May 29, 2006

  • Freedom Isnt Free ,
    HAPPY MEMORIAL DAY

    I watched the flag pass by one day.
    It fluttered in the breeze.
    A young Marine saluted it,
    And then he stood at ease.
    I looked at him in uniform
    So young, so tall, so proud,
    With hair cut square and eyes alert
    He’d stand out in any crowd.
    I thought how many men like him
    Had fallen through the years.
    How many died on foreign soil?
    How many mothers’ tears?
    How many pilots’ planes shot down?
    How many died at sea?
    How many foxholes were soldiers’ graves?
    No, freedom isn’t free.

    I heard the sound of taps one night,
    When everything was still
    I listened to the bugler play
    And felt a sudden chill.
    I wondered just how many times
    That taps had meant “Amen,”
    When a flag had draped a coffin
    Of a brother or a friend.
    I thought of all the children,
    Of the mothers and the wives,
    Of fathers, sons and husbands
    With interrupted lives.
    I thought about a graveyard
    At the bottom of the sea
    Of unmarked graves in Arlington.
    No, freedom isn’t free.

    Some History

    Most people know that the creator of the first American Flag was Betsy Ross, a native Pennsylvanian and well-known seamstress.

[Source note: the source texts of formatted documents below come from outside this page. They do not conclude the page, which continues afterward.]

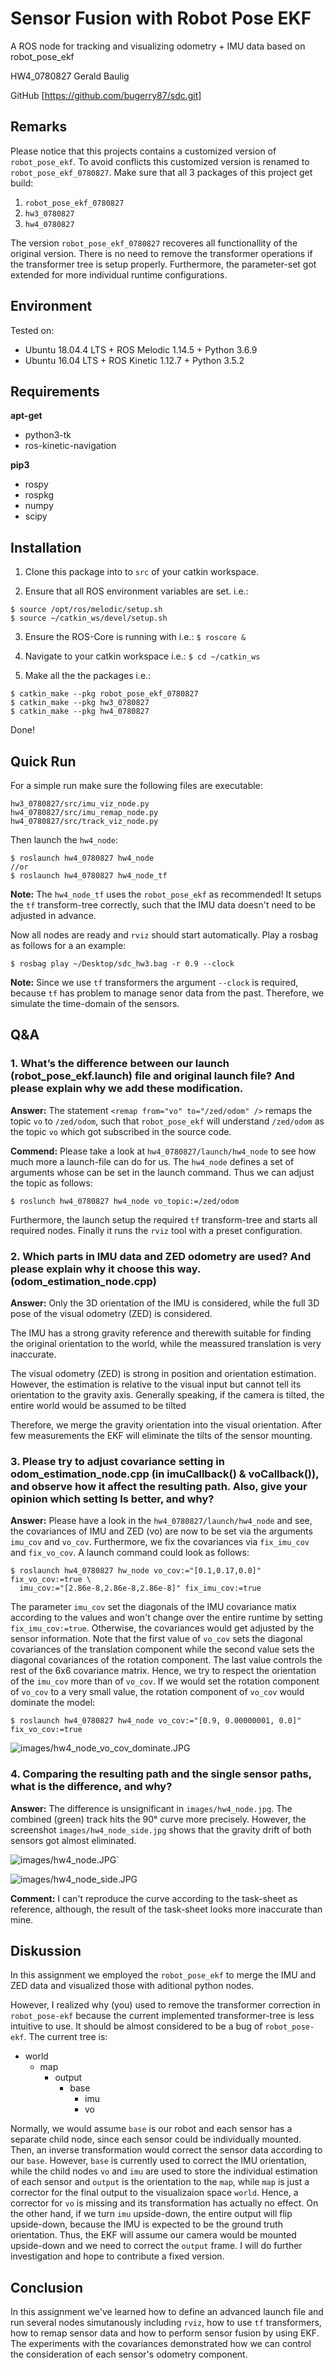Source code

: # Sensor Fusion with Robot Pose EKF

A ROS node for tracking and visualizing odometry + IMU data based on robot_pose_ekf

HW4_0780827 Gerald Baulig

GitHub [https://github.com/bugerry87/sdc.git]

## Remarks

Please notice that this projects contains a customized version of `robot_pose_ekf`.
To avoid conflicts this customized version is renamed to `robot_pose_ekf_0780827`.
Make sure that all 3 packages of this project get build:

1. `robot_pose_ekf_0780827`
2. `hw3_0780827`
3. `hw4_0780827`

The version `robot_pose_ekf_0780827` recoveres all functionallity of the original version.
There is no need to remove the transformer operations if the transformer tree is setup properly.
Furthermore, the parameter-set got extended for more individual runtime configurations.

## Environment

Tested on:

- Ubuntu 18.04.4 LTS + ROS Melodic 1.14.5 + Python 3.6.9
- Ubuntu 16.04 LTS + ROS Kinetic 1.12.7 + Python 3.5.2

## Requirements

**apt-get**

- python3-tk
- ros-kinetic-navigation

**pip3**

- rospy
- rospkg
- numpy
- scipy

## Installation

1. Clone this package into to `src` of your catkin workspace.

2. Ensure that all ROS environment variables are set. i.e.:

```
$ source /opt/ros/melodic/setup.sh
$ source ~/catkin_ws/devel/setup.sh
```

3. Ensure the ROS-Core is running with i.e.: `$ roscore &`

4. Navigate to your catkin workspace i.e.: `$ cd ~/catkin_ws`

5. Make all the the packages i.e.: 

```
$ catkin_make --pkg robot_pose_ekf_0780827
$ catkin_make --pkg hw3_0780827
$ catkin_make --pkg hw4_0780827
```

Done!

## Quick Run

For a simple run make sure the following files are executable:

```
hw3_0780827/src/imu_viz_node.py
hw4_0780827/src/imu_remap_node.py
hw4_0780827/src/track_viz_node.py
```

Then launch the `hw4_node`:

```
$ roslaunch hw4_0780827 hw4_node
//or
$ roslaunch hw4_0780827 hw4_node_tf
```

**Note:** The `hw4_node_tf` uses the `robot_pose_ekf` as recommended!
It setups the `tf` transform-tree correctly, such that the IMU data doesn't need to be adjusted in advance.

Now all nodes are ready and `rviz` should start automatically.
Play a rosbag as follows for a an example:

```
$ rosbag play ~/Desktop/sdc_hw3.bag -r 0.9 --clock
```

**Note:** Since we use `tf` transformers the argument `--clock` is required,
because `tf` has problem to manage senor data from the past.
Therefore, we simulate the time-domain of the sensors.

## Q&A

### 1. What’s the difference between our launch (robot_pose_ekf.launch) file and original launch file? And please explain why we add these modification.

**Answer:**
The statement `<remap from="vo" to="/zed/odom" />` remaps the topic `vo` to `/zed/odom`,
such that `robot_pose_ekf` will understand `/zed/odom` as the topic `vo` which got subscribed in the source code.

**Commend:**
Please take a look at `hw4_0780827/launch/hw4_node` to see how much more a launch-file can do for us.
The `hw4_node` defines a set of arguments whose can be set in the launch command.
Thus we can adjust the topic as follows:

```
$ roslunch hw4_0780827 hw4_node vo_topic:=/zed/odom
```

Furthermore, the launch setup the required `tf` transform-tree and starts all required nodes.
Finally it runs the `rviz` tool with a preset configuration.

### 2. Which parts in IMU data and ZED odometry are used? And please explain why it choose this way.(odom_estimation_node.cpp)

**Answer:**
Only the 3D orientation of the IMU is considered,
while the full 3D pose of the visual odometry (ZED) is considered.

The IMU has a strong gravity reference
and therewith suitable for finding the original orientation to the world,
while the meassured translation is very inaccurate.

The visual odometry (ZED) is strong in position and orientation estimation.
However, the estimation is relative to the visual input
but cannot tell its orientation to the gravity axis.
Generally speaking, if the camera is tilted, the entire world would be assumed to be tilted

Therefore, we merge the gravity orientation into the visual orientation.
After few measurements the EKF will eliminate the tilts of the sensor mounting.

### 3. Please try to adjust covariance setting in odom_estimation_node.cpp (in imuCallback() & voCallback()), and observe how it affect the resulting path. Also, give your opinion which setting Is better, and why?

**Answer:**
Please have a look in the `hw4_0780827/launch/hw4_node` and see,
the covariances of IMU and ZED (vo) are now to be set via the arguments `imu_cov` and `vo_cov`.
Furthermore, we fix the covariances via `fix_imu_cov` and `fix_vo_cov`.
A launch command could look as follows:

```
$ roslaunch hw4_0780827 hw_node vo_cov:="[0.1,0.17,0.0]" fix_vo_cov:=true \
  imu_cov:="[2.86e-8,2.86e-8,2.86e-8]" fix_imu_cov:=true
```

The parameter `imu_cov` set the diagonals of the IMU covariance matix according to the values
and won't change over the entire runtime by setting `fix_imu_cov:=true`.
Otherwise, the covariances would get adjusted by the sensor information.
Note that the first value of `vo_cov` sets the diagonal covariances of the translation component
while the second value sets the diagonal covariances of the rotation component.
The last value controls the rest of the 6x6 covariance matrix.
Hence, we try to respect the orientation of the `imu_cov` more than of `vo_cov`.
If we would set the rotation component of `vo_cov` to a very small value,
the rotation component of `vo_cov` would dominate the model:

```
$ roslaunch hw4_0780827 hw4_node vo_cov:="[0.9, 0.00000001, 0.0]" fix_vo_cov:=true
```

![images/hw4_node_vo_cov_dominate.JPG](images/hw4_node_vo_cov_dominate.JPG)

### 4. Comparing the resulting path and the single sensor paths, what is the difference, and why?

**Answer:**
The difference is unsignificant in `images/hw4_node.jpg`.
The combined (green) track hits the 90° curve more precisely.
However, the screenshot `images/hw4_node_side.jpg` shows that the gravity drift of both sensors got almost eliminated.

![images/hw4_node.JPG`](images/hw4_node.JPG)

![images/hw4_node_side.JPG](images/hw4_node_side.JPG)

**Comment:**
I can't reproduce the curve according to the task-sheet as reference,
although, the result of the task-sheet looks more inaccurate than mine.

## Diskussion

In this assignment we employed the `robot_pose_ekf` to merge the IMU and ZED data and visualized those with aditional python nodes.

However, I realized why (you) used to remove the transformer correction in `robot_pose-ekf` because the current implemented transformer-tree is less intuitive to use.
It should be almost considered to be a bug of `robot_pose-ekf`. The current tree is:

- world
  - map
    - output
        - base
          - imu
          - vo

Normally, we would assume `base` is our robot and each sensor has a separate child node, since each sensor could be individually mounted.
Then, an inverse transformation would correct the sensor data according to our `base`.
However, `base` is currently used to correct the IMU orientation,
while the child nodes `vo` and `imu` are used to store the individual estimation of each sensor
and `output` is the orientation to the `map`,
while `map` is just a corrector for the final output to the visualizaion space `world`.
Hence, a corrector for `vo` is missing and its transformation has actually no effect.
On the other hand, if we turn `imu` upside-down, the entire output will flip upside-down, because the IMU is expected to be the ground truth orientation.
Thus, the EKF will assume our camera would be mounted upside-down and we need to correct the `output` frame.
I will do further investigation and hope to contribute a fixed version.

## Conclusion

In this assignment we've learned how to define an advanced launch file
and run several nodes simutanously including `rviz`, 
how to use `tf` transformers,
how to remap sensor data
and how to perform sensor fusion by using EKF.
The experiments with the covariances demonstrated how we can control the consideration of each sensor's odometry component.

What most people don’t know is that Betsy Ross was also a keen businesswoman who outlived 3 husbands and 2 of her 7 daughters. She was a hardworking, tough woman who only finally retired in her mid 70′s when she was too tired to work any longer. She lived well into her mid 80′s at a time when 40 was considered old. The Betsy Ross House is the house where Betsy and her daughters actually lived and worked and where the first flag was sewn. The front of the house served as Betsy’s shop where she spent her days making curtains, tablecloths, and bedcoverings for clients. She also upolstered furniture, a service that was in high demand at that time and provided steady business. Betsy also earned income to support her daughters by making musket balls for the Revolutionary Army. She is burried on the grounds of the house with her third husband, John Claypoole. Open 10 – 5, Closed Mondays Oct – March

    New History
    WASHINGTON -
    President Bush, marking Memorial Day with a speech paying tribute to
    fighting men and women lost in war, signed into law Monday a bill that
    keeps demonstrators from disrupting military funerals.
    In advance of his speech and a wreath-laying at
    America’s most hallowed burial ground for military heroes, Bush signed
    the “Respect for America’s Fallen Heroes Act.” This was largely in
    response to the activities of a Kansas church group that has staged
    protests at military funerals around the country, claiming the deaths
    symbolized God’s anger at U.S. tolerance of homosexuals.